What is Love?
I was asked today what love is. My first thought was “delight, mixed with unconditional acceptance” – but I don’t think that will really do. So to expand:
Love is a decision, not a feeling. In almost all circumstances, there are feelings – the “delight” mentioned in my original thought – but love is the result of an act of the will. Someone should only have to declare their love once – and that should stand forever. If it doesn’t – it was not love to begin with.
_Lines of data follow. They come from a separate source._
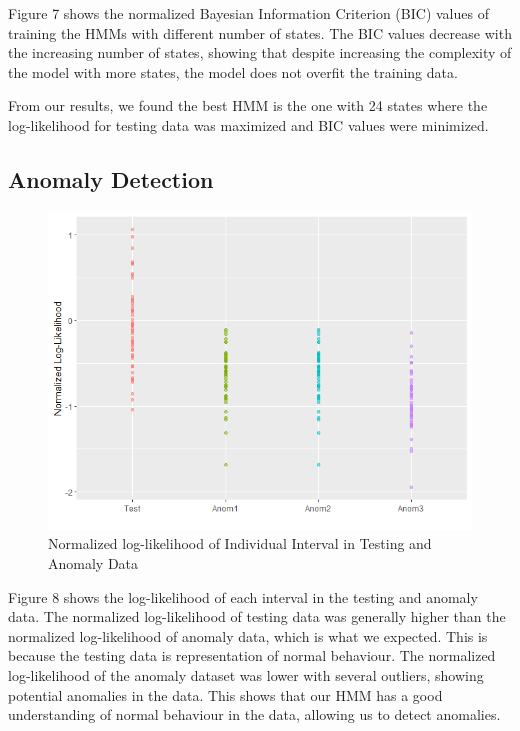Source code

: \documentclass[11pt]{article}
\begin{document}
Figure 7 shows the normalized Bayesian Information Criterion (BIC) values of 
training the HMMs with different number of states.
The BIC values decrease with the increasing number of states, showing that 
despite increasing the complexity of the model with more states, the model does 
not overfit the training data.

From our results, we found the best HMM is the one with 24 states where the 
log-likelihood for testing data was maximized and BIC values were minimized.

\subsection{Anomaly Detection}

\begin{figure}[H]
  \centering
  \includegraphics[scale=0.7]{../images/IndividualLogLike.png}
  \caption{Normalized log-likelihood of Individual Interval in Testing and Anomaly Data}
\end{figure}

Figure 8 shows the log-likelihood of each interval in the testing and anomaly data. 
The normalized log-likelihood of testing data was generally higher than the 
normalized log-likelihood of anomaly data, which is what we expected. 
This is because the testing data is representation of normal behaviour. 
The normalized log-likelihood of the anomaly dataset was lower with several 
outliers, showing potential anomalies in the data. 
This shows that our HMM has a good understanding of normal behaviour in the data,
allowing us to detect anomalies.
\end{document}

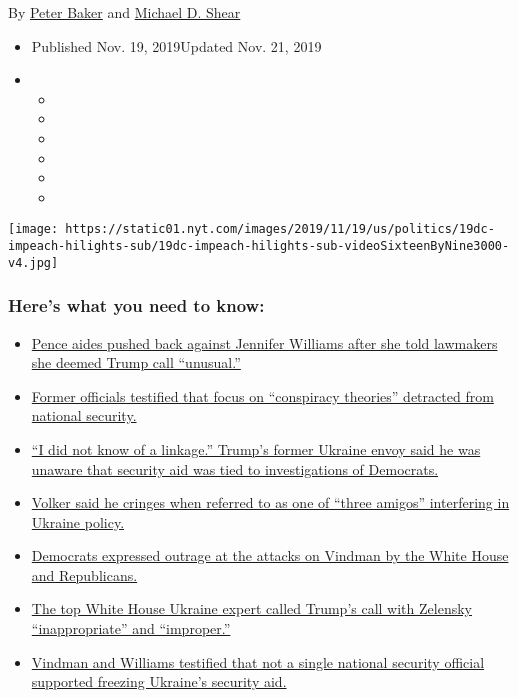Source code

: By \href{https://www.nytimes.com/by/peter-baker}{Peter Baker} and
\href{https://www.nytimes.com/by/michael-d-shear}{Michael D. Shear}

\begin{itemize}
\item
  Published Nov. 19, 2019Updated Nov. 21, 2019
\item
  \begin{itemize}
  \item
  \item
  \item
  \item
  \item
  \item
  \end{itemize}
\end{itemize}

\texttt{[image: https://static01.nyt.com/images/2019/11/19/us/politics/19dc-impeach-hilights-sub/19dc-impeach-hilights-sub-videoSixteenByNine3000-v4.jpg]}

\hypertarget{heres-what-you-need-to-know}{%
\subsubsection{Here's what you need to
know:}\label{heres-what-you-need-to-know}}

\begin{itemize}
\tightlist
\item
  \protect\hyperlink{link-1d1e3b4a}{Pence aides pushed back against
  Jennifer Williams after she told lawmakers she deemed Trump call
  ``unusual.''}
\item
  \protect\hyperlink{link-59501d94}{Former officials testified that
  focus on ``conspiracy theories'' detracted from national security.}
\item
  \protect\hyperlink{link-4b9b1be1}{``I did not know of a linkage.''
  Trump's former Ukraine envoy said he was unaware that security aid was
  tied to investigations of Democrats.}
\item
  \protect\hyperlink{link-4bbceac4}{Volker said he cringes when referred
  to as one of ``three amigos'' interfering in Ukraine policy.}
\item
  \protect\hyperlink{link-21f4e4b5}{Democrats expressed outrage at the
  attacks on Vindman by the White House and Republicans.}
\item
  \protect\hyperlink{link-696ff6ae}{The top White House Ukraine expert
  called Trump's call with Zelensky ``inappropriate'' and ``improper.''}
\item
  \protect\hyperlink{link-59b176a9}{Vindman and Williams testified that
  not a single national security official supported freezing Ukraine's
  security aid.}
\end{itemize}

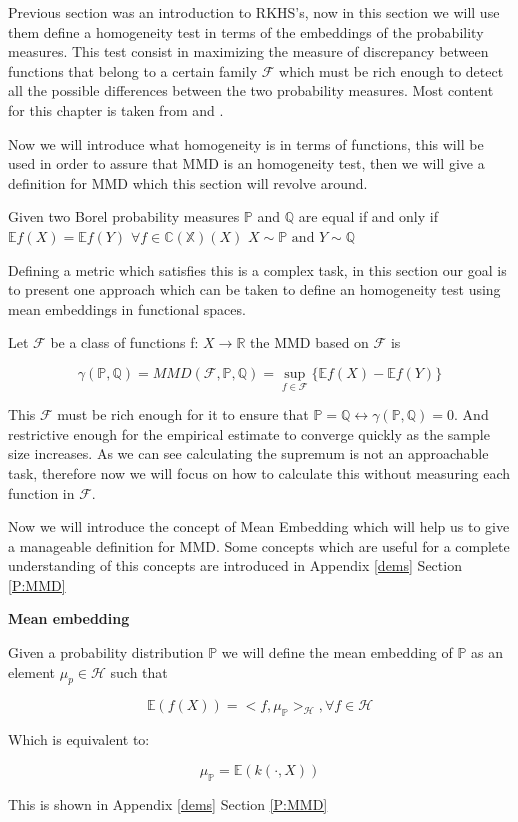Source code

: Previous section was an introduction to RKHS's, now in this section we will use them define a homogeneity test in terms of the embeddings of the probability measures. This test consist in maximizing the measure of discrepancy between functions that belong to a certain family $\mathcal{F}$ which must be rich enough to detect all the possible differences between the two probability measures. Most content for this chapter is taken from \cite{MMD1} and \cite{MMD2}.

Now we will introduce what homogeneity is in terms of functions, this will be used in order to assure that MMD is an homogeneity test, then we will give a definition for MMD which this section will revolve around.
\begin{lem}[Homogeneity]
Given two Borel probability measures $\mathbb{P}$ and $\mathbb{Q}$  are equal if and only if $\mathbb{E}f(X) = \mathbb{E}f(Y)$  $\forall f \in \mathbb{C(X)}(X)$
$X \sim \mathbb{P} \text{ and } Y \sim \mathbb{Q}$
\end{lem}
Defining a metric which satisfies this is a complex task, in this section our goal is to present one approach which can be taken to define an homogeneity test using mean embeddings in functional spaces. 

Let $\mathcal{F}$ be a class of functions f: $X \rightarrow \mathbb{R}$ the MMD based on $\mathcal{F}$ is

$$\gamma(\mathbb{P},\mathbb{Q}) = MMD(\mathcal{F},\mathbb{P},\mathbb{Q}) =  \sup\limits_{f\in\mathcal{F}}\{\mathbb{E}f(X) -\mathbb{E}f(Y)\}$$

This $\mathcal{F}$ must be rich enough for it to ensure that $\mathbb{P} = \mathbb{Q} \leftrightarrow \gamma(\mathbb{P},\mathbb{Q}) = 0$. And restrictive enough for the empirical estimate to converge quickly as the sample size increases. As we can see calculating the supremum is not an approachable task, therefore now we will focus on how to calculate this without measuring each function in $\mathcal{F}$.

Now we will introduce the concept of Mean Embedding which will help us to give a manageable definition for MMD. Some concepts which are useful for a complete understanding of this concepts are introduced in Appendix \ref{dems} Section \ref{P:MMD}

\begin{defn}[D:ME]
\textsf{\textbf{Mean embedding}}

Given a probability distribution $\mathbb{P}$ we will define the mean embedding of $\mathbb{P}$ as an element $\mu_{p} \in \mathcal{H}$ such that

$$\mathbb{E}(f(X))=<f,\mu_{\mathbb{P}}>_{\mathcal{H}}, \forall f \in \mathcal{H}$$

Which is equivalent to:

$$\mu_{\mathbb{P}} = \mathbb{E}(k(\cdot,X))$$

This is shown in Appendix \ref{dems} Section \ref{P:MMD}
\end{defn}

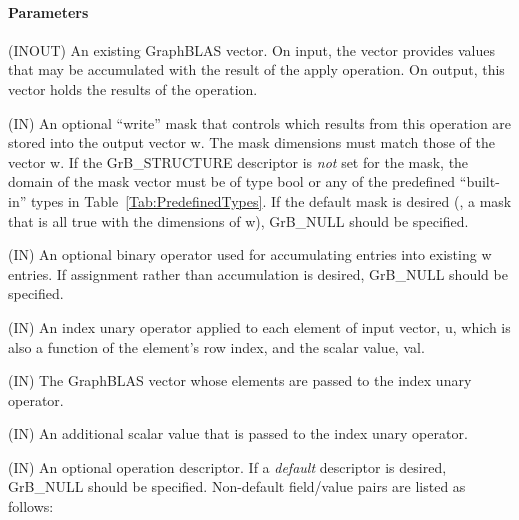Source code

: \paragraph{Parameters}

\begin{itemize}[leftmargin=1.1in]
    \item[{\sf w}]    ({\sf INOUT}) An existing GraphBLAS vector.  On input,
    the vector provides values that may be accumulated with the result of the
    apply operation.  On output, this vector holds the results of the
    operation.

    \item[{\sf mask}] ({\sf IN}) An optional ``write'' mask that controls which
    results from this operation are stored into the output vector {\sf w}. The 
    mask dimensions must match those of the vector {\sf w}. If the 
    {\sf GrB\_STRUCTURE} descriptor is {\em not} set for the mask, the domain of the
    {\sf mask} vector must be of type {\sf bool} or any of the predefined 
    ``built-in'' types in Table~\ref{Tab:PredefinedTypes}.  If the default
    mask is desired (\ie, a mask that is all {\sf true} with the dimensions of {\sf w}), 
    {\sf GrB\_NULL} should be specified.

    \item[{\sf accum}] ({\sf IN}) An optional binary operator used for accumulating
    entries into existing {\sf w} entries. If assignment rather than accumulation is
    desired, {\sf GrB\_NULL} should be specified.

{\color{red}
    \item[{\sf op}] ({\sf IN}) An index unary operator applied to each element of input 
    vector, {\sf u}, which is also a function of the element's row index, 
    and the scalar value, {\sf val}.
}

    \item[{\sf u}] ({\sf IN}) The GraphBLAS vector whose elements are passed 
    to the index unary operator.

    \item[{\sf val}] ({\sf IN}) An additional scalar value that is passed to the 
    index unary operator.
    
    \item[{\sf desc}] ({\sf IN}) An optional operation descriptor. If
    a \emph{default} descriptor is desired, {\sf GrB\_NULL} should be
    specified. Non-default field/value pairs are listed as follows:  \\


\end{itemize}
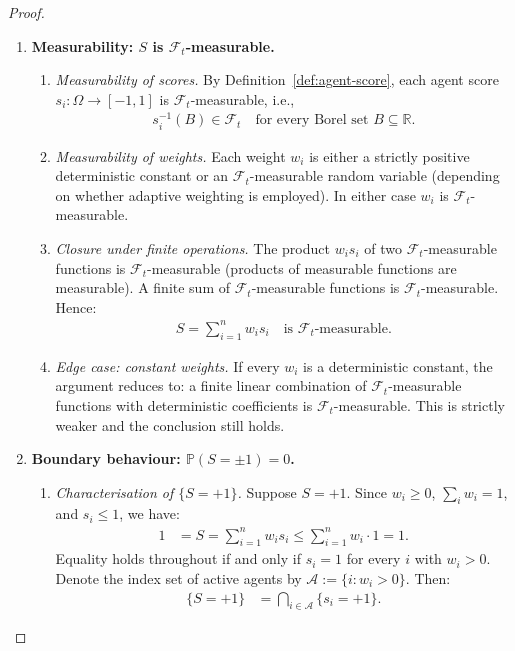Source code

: \documentclass[12pt,openany]{book}
\newcommand{\calF}{\mathcal{F}}
\newcommand{\Prob}{\mathbb{P}}
\numberwithin{equation}{chapter}
\theoremstyle{plain}
\theoremstyle{definition}
\theoremstyle{remark}
\numberwithin{equation}{chapter}
\theoremstyle{plain}
\begin{document}
\begin{proof}
\begin{enumerate}
  \item \textbf{Measurability: $S$ is $\calF_t$-measurable.}

  \begin{enumerate}
    \item \emph{Measurability of scores.}
      By Definition~\ref{def:agent-score}, each agent score
      $s_i \colon \Omega \to [-1,1]$ is
      $\calF_t$-measurable, i.e.,
      \begin{align}
        s_i^{-1}(B) \in \calF_t
        \quad
        \text{for every Borel set } B \subseteq \mathbb{R}.
      \end{align}

    \item \emph{Measurability of weights.}
      Each weight $w_i$ is either a strictly positive
      deterministic constant or an $\calF_t$-measurable
      random variable (depending on whether adaptive
      weighting is employed).  In either case $w_i$ is
      $\calF_t$-measurable.

    \item \emph{Closure under finite operations.}
      The product $w_i s_i$ of two $\calF_t$-measurable
      functions is $\calF_t$-measurable (products of
      measurable functions are measurable).  A finite sum of
      $\calF_t$-measurable functions is $\calF_t$-measurable.
      Hence:
      \begin{align}
        S = \sum_{i=1}^{n} w_i s_i
        \quad
        \text{is } \calF_t\text{-measurable.}
      \end{align}

    \item \emph{Edge case: constant weights.}
      If every $w_i$ is a deterministic constant, the
      argument reduces to: a finite linear combination of
      $\calF_t$-measurable functions with deterministic
      coefficients is $\calF_t$-measurable.  This is
      strictly weaker and the conclusion still holds.
  \end{enumerate}

  \item \textbf{Boundary behaviour: $\Prob(S = \pm 1) = 0$.}

  \begin{enumerate}
    \item \emph{Characterisation of $\{S = +1\}$.}
      Suppose $S = +1$.  Since $w_i \geq 0$,
      $\sum_i w_i = 1$, and $s_i \leq 1$, we have:
      \begin{align}
        1
          &= S
           = \sum_{i=1}^{n} w_i s_i
           \leq \sum_{i=1}^{n} w_i \cdot 1
           = 1.
      \end{align}
      Equality holds throughout if and only if
      $s_i = 1$ for every $i$ with $w_i > 0$.  Denote the
      index set of active agents by
      $\mathcal{A} := \{i : w_i > 0\}$.  Then:
      \begin{align}
        \{S = +1\}
          &= \bigcap_{i \in \mathcal{A}} \{s_i = +1\}.
        \label{eq:S-plus1-event}
      \end{align}


\end{enumerate}
\end{enumerate}
\end{proof}
\end{document}

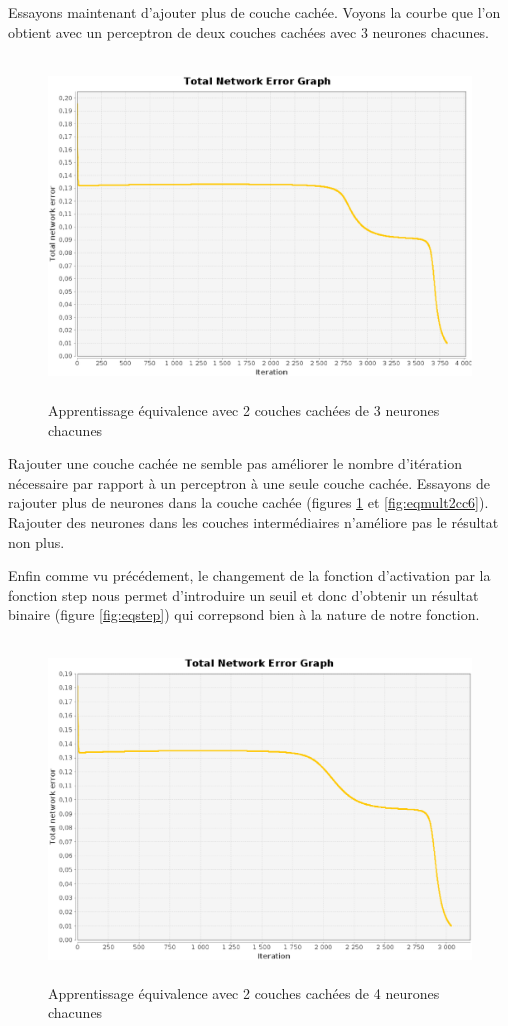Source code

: \documentclass[twoside,openright,a4paper,11pt,french]{article}
\begin{document}
Essayons maintenant d'ajouter plus de couche cachée. Voyons la
courbe que l'on obtient avec un perceptron de deux couches cachées avec 3 
neurones chacunes.

\begin{figure}[ht]
\centering
\includegraphics[width=12cm,height=9cm]{./pics/eq/multi_3_3_def.eps}
\caption{Apprentissage équivalence avec 2 couches cachées de 3 neurones chacunes}
\end{figure}


Rajouter une couche cachée ne semble pas améliorer le nombre d'itération
nécessaire par rapport à un perceptron à une seule couche cachée.  Essayons de
rajouter plus de neurones dans la couche cachée (figures \ref{fig:eqmult2cc4}
et \ref{fig:eqmult2cc6}). Rajouter des neurones dans les couches intermédiaires
n'améliore pas le résultat non plus.

Enfin comme vu précédement, le changement de la fonction d'activation par la
fonction step nous permet d'introduire un seuil et donc d'obtenir un résultat
binaire (figure \ref{fig:eqstep}) qui correpsond bien à la nature de notre
fonction. 


\begin{figure}[ht]
\centering
\includegraphics[width=12cm,height=9cm]{./pics/eq/multi_4_4_def.eps}
\caption{Apprentissage équivalence avec 2 couches cachées de 4 neurones chacunes}
\label{fig:eqmult2cc4}
\end{figure}
\end{document}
Love is an abstract noun, with as associated verb “to love” and the associated adjectives “loving”, “loveable” and lovely”. So, love is a concept – and here is the problem with love:
If someone says “I love you” and the recipient is pleased with that, it is because they have a concept of what love is and they are pleased that the speaker has declared this/feels this way. The speaker may be expressing an honest assertion. The problem is that there is almost a 0% chance that their concept of love is the same as that of the listener. Between them there may be the idea that “I love you” means any or all or none of : I like you; I think you are attractive; You’re hilarious; I want to see you again; I really feel you understand me; I want along term monogamous relationship with you… but the chances of them both holding the same concept simultaneously is unlikely.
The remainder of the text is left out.